Obama discussed three State Department findings on the pipeline Friday.  The pipeline, Obama said, would not “make a meaningful long-term contribution to our economy.”

“If Congress is serious about wanting to create jobs, this was not the way to do it,” Obama said.  Instead, Congress should pass a “bipartisan infrastructure” that would create more jobs than Keystone XL would, the president said.  If approved, the pipeline was projected to create only around 35 permanent jobs.

The pipeline also wouldn’t lower gas prices, the president said.  And “shipping dirtier crude oil into our county would not increase America’s energy security,” he said.

“What has increased America’s energy security is our strategy over the past several years to reduce our reliance on dirty fossil fuels from unstable parts of the world,” he said.

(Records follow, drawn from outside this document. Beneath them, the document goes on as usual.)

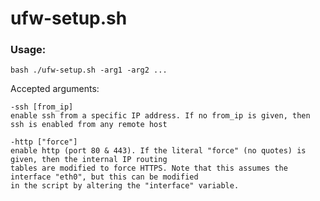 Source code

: 
# ufw-setup.sh

### Usage: 

    bash ./ufw-setup.sh -arg1 -arg2 ...

Accepted arguments: 

    -ssh [from_ip]
    enable ssh from a specific IP address. If no from_ip is given, then ssh is enabled from any remote host

    -http ["force"]
    enable http (port 80 & 443). If the literal "force" (no quotes) is given, then the internal IP routing 
    tables are modified to force HTTPS. Note that this assumes the interface "eth0", but this can be modified 
    in the script by altering the "interface" variable.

The country must transition to a clean energy economy — something it’s already succeeding at doing, Obama continued.  America also needs to continue to be a leader in climate action — and approving the pipeline would have “undermined” that leadership.

“The time to act is now.  Not later, not someday, right here, right now,” Obama said.

In a statement, Secretary of State John Kerry said that the State Department also found the following when it reviewed the pipeline proposal:  its construction “raises a range of concerns about the impact on local communities, water supplies, and cultural heritage sites,” and it would “facilitate transportation into our country of a particularly dirty source of fuel.”